In a string like "30 x 40 x 900" or "3 x 4 x 90", I need to replace the space characters around the "x" - if present - by a special non-breaking character. I formulated:
s = s:gsub('(%d)(%s*x%s*)(%d)', '%1\u{2009}x\u{2009}%3')
which turns out to work for the first, but not for the second string. In the second string, only the space characters around the first "x" will be replaced. Is this the case because the last item of my search pattern happens to be the first item at the same time? Or, in other words: If "3 x 4" were found as the first string part to be replaced, then the "4 x 9" doesn't seem to be recognized as the next string part. Correct? Am I missing something here, or is this simply the case?
The problem occurs because once a match is found and replaced, the search continues from the position immediately after the matched text. Here's what happens with your pattern:
(%d)(%s*x%s*)(%d)
"3 x 4 x 90" - First match: "3 x 4" (positions 1-5)
Search resumes from position 6, which is " x 90"
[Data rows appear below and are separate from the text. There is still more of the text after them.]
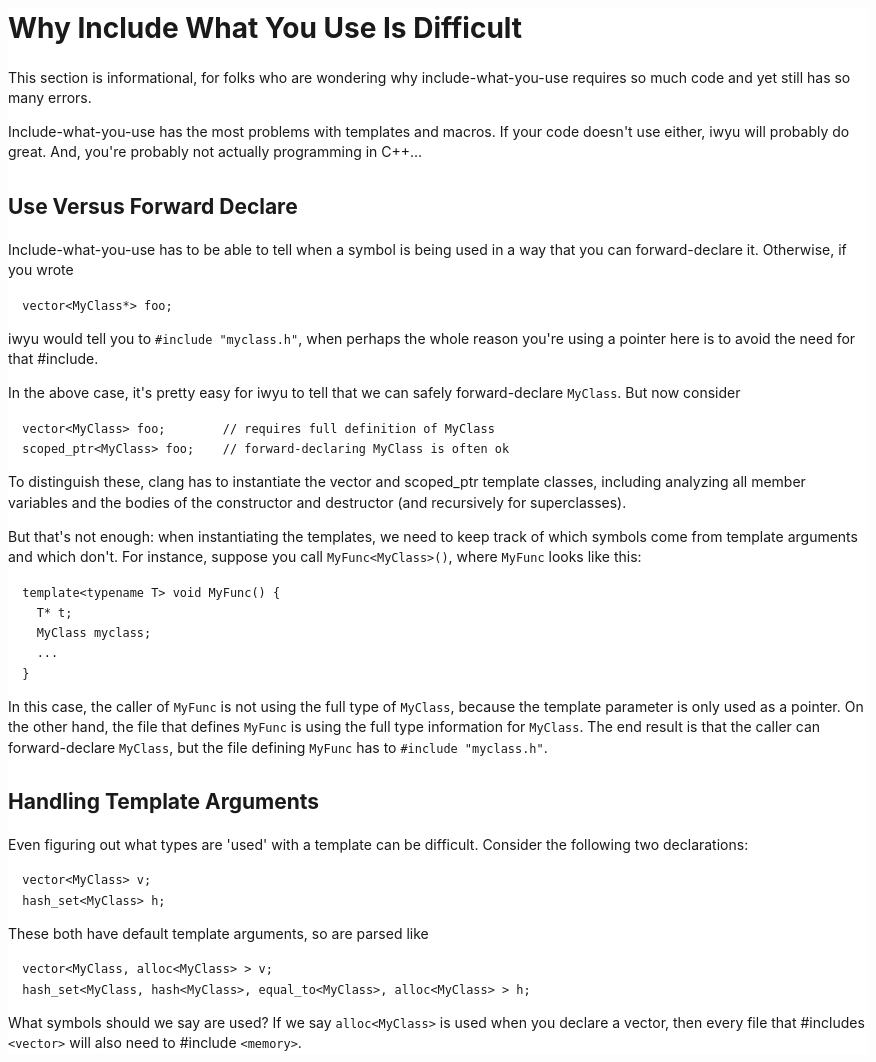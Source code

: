 # Why Include What You Use Is Difficult #

This section is informational, for folks who are wondering why include-what-you-use requires so much code and yet still has so many
errors.

Include-what-you-use has the most problems with templates and macros. If your code doesn't use either, iwyu will probably do great. And, you're probably not actually programming in C++...


## Use Versus Forward Declare ##

Include-what-you-use has to be able to tell when a symbol is being used in a way that you can forward-declare it. Otherwise, if you wrote
```
  vector<MyClass*> foo;
```
iwyu would tell you to `#include "myclass.h"`, when perhaps the whole reason you're using a pointer here is to avoid the need for that #include.

In the above case, it's pretty easy for iwyu to tell that we can safely forward-declare `MyClass`. But now consider
```
  vector<MyClass> foo;        // requires full definition of MyClass
  scoped_ptr<MyClass> foo;    // forward-declaring MyClass is often ok
```
To distinguish these, clang has to instantiate the vector and scoped\_ptr template classes, including analyzing all member variables
and the bodies of the constructor and destructor (and recursively for superclasses).

But that's not enough: when instantiating the templates, we need to keep track of which symbols come from template arguments and which
don't. For instance, suppose you call `MyFunc<MyClass>()`, where `MyFunc` looks like this:
```
  template<typename T> void MyFunc() {
    T* t;
    MyClass myclass;
    ...
  }
```
In this case, the caller of `MyFunc` is not using the full type of `MyClass`, because the template parameter is only used as a pointer. On
the other hand, the file that defines `MyFunc` is using the full type information for `MyClass`. The end result is that the caller can forward-declare `MyClass`, but the file defining `MyFunc` has to `#include "myclass.h"`.


## Handling Template Arguments ##

Even figuring out what types are 'used' with a template can be difficult. Consider the following two declarations:
```
  vector<MyClass> v;
  hash_set<MyClass> h;
```
These both have default template arguments, so are parsed like
```
  vector<MyClass, alloc<MyClass> > v;
  hash_set<MyClass, hash<MyClass>, equal_to<MyClass>, alloc<MyClass> > h;
```
What symbols should we say are used? If we say `alloc<MyClass>` is used when you declare a vector, then every file that #includes `<vector>`
will also need to #include `<memory>`.

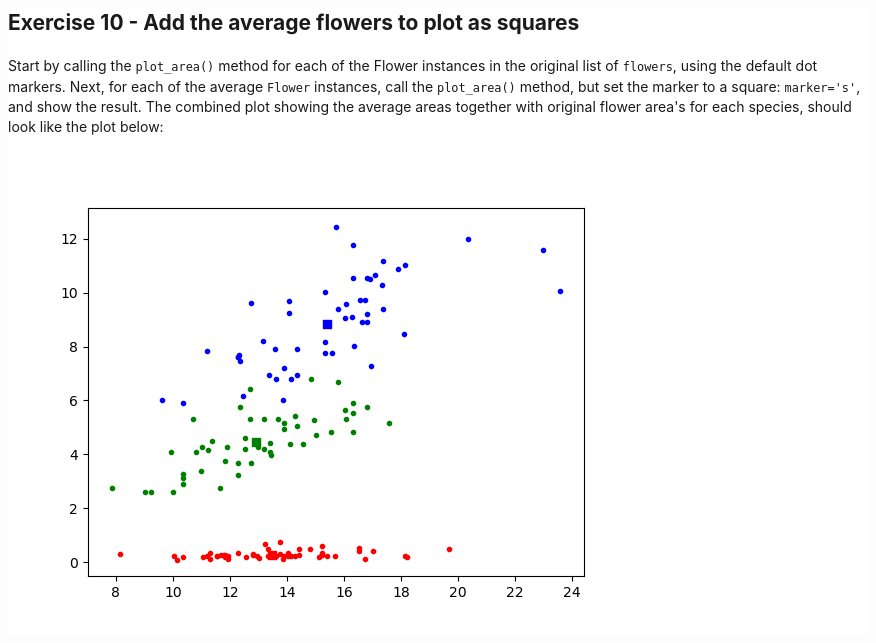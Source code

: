 ## Exercise 10 - Add the average flowers to plot as squares

Start by calling the `plot_area()` method for each of the Flower instances in the original list of `flowers`, using the default dot markers. Next, for each of the average `Flower` instances, call the `plot_area()` method, but set the marker to a square: `marker='s'`, and show the result. The combined plot showing the average areas together with original flower area's for each species, should look like the plot below:

![example](data/final_plot2.png)
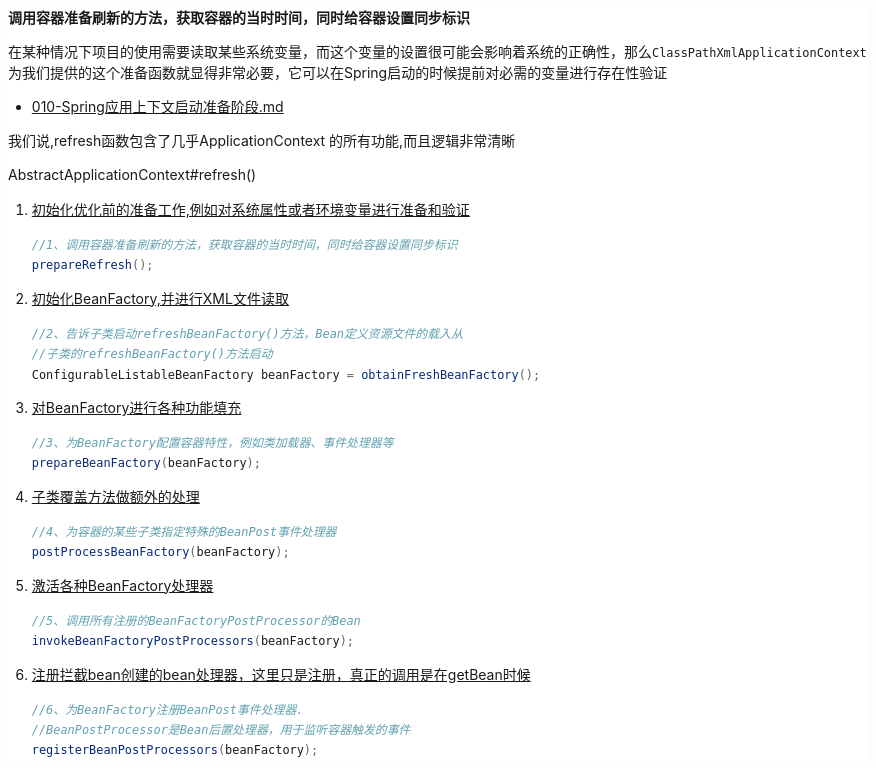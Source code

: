 **调用容器准备刷新的方法，获取容器的当时时间，同时给容器设置同步标识**

在某种情况下项目的使用需要读取某些系统变量，而这个变量的设置很可能会影响着系统的正确性，那么`ClassPathXmlApplicationContext`为我们提供的这个准备函数就显得非常必要，它可以在Spring启动的时候提前对必需的变量进行存在性验证

-  [010-Spring应用上下文启动准备阶段.md](010-Spring应用上下文启动准备阶段.md) 















我们说,refresh函数包含了几乎ApplicationContext 的所有功能,而且逻辑非常清晰

AbstractApplicationContext#refresh()

1. [初始化优化前的准备工作,例如对系统属性或者环境变量进行准备和验证](#初始化优化前的准备工作,例如对系统属性或者环境变量进行准备和验证)

   ```java
   //1、调用容器准备刷新的方法，获取容器的当时时间，同时给容器设置同步标识
   prepareRefresh();
   ```

2. [初始化BeanFactory,并进行XML文件读取](#初始化BeanFactory,并进行XML文件读取)

   ```java
   //2、告诉子类启动refreshBeanFactory()方法，Bean定义资源文件的载入从
   //子类的refreshBeanFactory()方法启动
   ConfigurableListableBeanFactory beanFactory = obtainFreshBeanFactory();
   ```

3. [对BeanFactory进行各种功能填充](#对BeanFactory进行各种功能填充)

   ```java
   //3、为BeanFactory配置容器特性，例如类加载器、事件处理器等
   prepareBeanFactory(beanFactory);
   ```

4. [子类覆盖方法做额外的处理](#子类覆盖方法做额外的处理)

   ```java
   //4、为容器的某些子类指定特殊的BeanPost事件处理器
   postProcessBeanFactory(beanFactory);
   ```

5. [激活各种BeanFactory处理器](#激活各种BeanFactory处理器)

   ```java
   //5、调用所有注册的BeanFactoryPostProcessor的Bean
   invokeBeanFactoryPostProcessors(beanFactory);
   ```

6. [注册拦截bean创建的bean处理器，这里只是注册，真正的调用是在getBean时候](#注册拦截bean创建的bean处理器，这里只是注册，真正的调用是在getBean时候)

   ```java
   //6、为BeanFactory注册BeanPost事件处理器.
   //BeanPostProcessor是Bean后置处理器，用于监听容器触发的事件
   registerBeanPostProcessors(beanFactory);
   ```

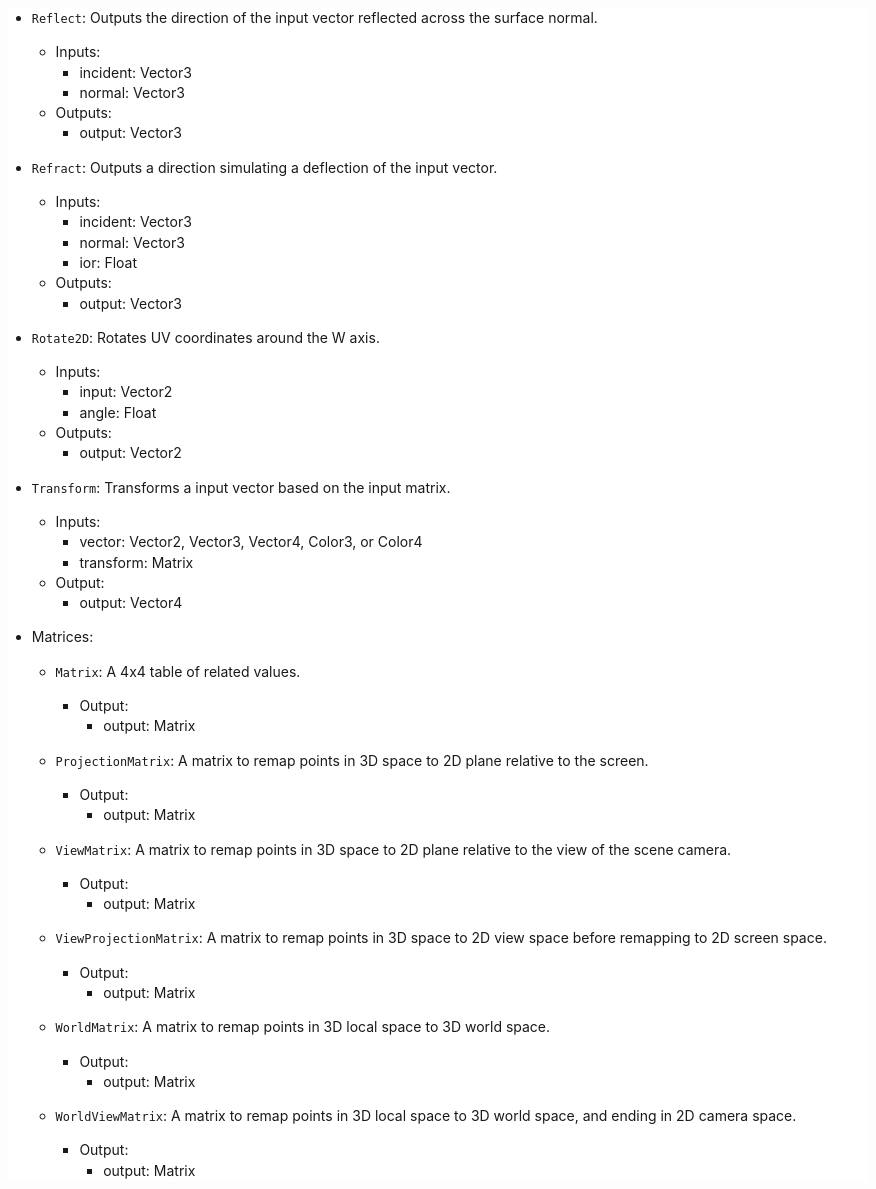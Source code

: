   * `Reflect`: Outputs the direction of the input vector reflected across the surface normal.
    * Inputs: 
      * incident: Vector3
      * normal: Vector3
    * Outputs: 
      * output: Vector3

  * `Refract`: Outputs a direction simulating a deflection of the input vector.
    * Inputs: 
      * incident: Vector3
      * normal: Vector3
      * ior: Float
    * Outputs: 
      * output: Vector3

  * `Rotate2D`: Rotates UV coordinates around the W axis.
    * Inputs: 
      * input: Vector2
      * angle: Float 
    * Outputs: 
      * output: Vector2

  * `Transform`: Transforms a input vector based on the input matrix.
    * Inputs: 
      * vector: Vector2, Vector3, Vector4, Color3, or Color4
      * transform: Matrix
    * Output: 
      * output: Vector4

* Matrices:
  * `Matrix`: A 4x4 table of related values.
    * Output: 
      * output: Matrix

  * `ProjectionMatrix`: A matrix to remap points in 3D space to 2D plane relative to the screen.
    * Output: 
      * output: Matrix

  * `ViewMatrix`: A matrix to remap points in 3D space to 2D plane relative to the view of the scene camera.
    * Output: 
      * output: Matrix

  * `ViewProjectionMatrix`: A matrix to remap points in 3D space to 2D view space before remapping to 2D screen space.
    * Output: 
      * output: Matrix

  * `WorldMatrix`: A matrix to remap points in 3D local space to 3D world space.
    * Output: 
      * output: Matrix

  * `WorldViewMatrix`: A matrix to remap points in 3D local space to 3D world space, and ending in 2D camera space.
    * Output: 
      * output: Matrix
The pattern needs a digit before the "x", but position 6 is a space
No second match found
To overcome this design limitation you should use multiple passes with sub
to handle overlapping matches:
repeat
local old_s = s
s = s:gsub('(%d)(%s*x%s*)(%d)', '%1\u{2009}x\u{2009}%3')
until s == old_s
Or more concisely, let gsub
do multiple passes by checking the count:
repeat
s, count = s:gsub('(%d)(%s*x%s*)(%d)', '%1\u{2009}x\u{2009}%3')
until count == 0
Here is an example with the sample input:
s = "3 x 4 x 90"
repeat
s, count = s:gsub('(%d)(%s*x%s*)(%d)', '%1\u{2009}x\u{2009}%3')
until count == 0
print(s) -- "3 x 4 x 90" (with thin spaces around both x's